▸ **Extracted material**:
------------------------

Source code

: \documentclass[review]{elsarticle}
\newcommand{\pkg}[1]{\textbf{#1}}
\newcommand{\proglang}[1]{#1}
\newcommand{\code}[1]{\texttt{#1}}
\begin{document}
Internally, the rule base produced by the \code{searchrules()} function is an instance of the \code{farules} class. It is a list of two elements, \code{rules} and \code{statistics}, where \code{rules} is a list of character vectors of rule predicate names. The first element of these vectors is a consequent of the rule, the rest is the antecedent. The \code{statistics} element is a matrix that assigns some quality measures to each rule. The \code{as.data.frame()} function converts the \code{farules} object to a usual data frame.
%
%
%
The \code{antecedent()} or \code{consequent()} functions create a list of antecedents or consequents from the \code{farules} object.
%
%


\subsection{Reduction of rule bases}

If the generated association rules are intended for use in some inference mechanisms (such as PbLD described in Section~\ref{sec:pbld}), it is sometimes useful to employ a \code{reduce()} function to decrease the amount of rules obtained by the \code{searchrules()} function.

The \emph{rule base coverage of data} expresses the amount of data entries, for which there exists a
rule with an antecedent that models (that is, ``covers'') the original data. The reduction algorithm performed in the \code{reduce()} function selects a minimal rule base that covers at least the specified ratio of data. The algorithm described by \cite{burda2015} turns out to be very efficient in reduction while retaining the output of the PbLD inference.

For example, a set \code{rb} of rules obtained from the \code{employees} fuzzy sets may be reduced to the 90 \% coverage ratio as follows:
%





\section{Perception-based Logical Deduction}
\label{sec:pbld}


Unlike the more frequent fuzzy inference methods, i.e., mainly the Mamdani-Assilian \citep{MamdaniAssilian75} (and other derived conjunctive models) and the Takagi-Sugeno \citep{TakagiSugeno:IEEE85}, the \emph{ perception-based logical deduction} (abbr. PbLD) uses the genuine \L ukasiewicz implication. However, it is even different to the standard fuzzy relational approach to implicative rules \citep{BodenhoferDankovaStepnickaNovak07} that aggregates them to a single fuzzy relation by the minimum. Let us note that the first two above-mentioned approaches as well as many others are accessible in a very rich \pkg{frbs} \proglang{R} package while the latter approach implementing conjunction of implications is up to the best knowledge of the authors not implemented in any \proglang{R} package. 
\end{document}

------------------------

▸ **Brief**: Using only the data above, copy out the lines that include the word "coverage".

▸ **Exercise solution**:
The \emph{rule base coverage of data} expresses the amount of data entries, for which there exists a
For example, a set \code{rb} of rules obtained from the \code{employees} fuzzy sets may be reduced to the 90 \% coverage ratio as follows:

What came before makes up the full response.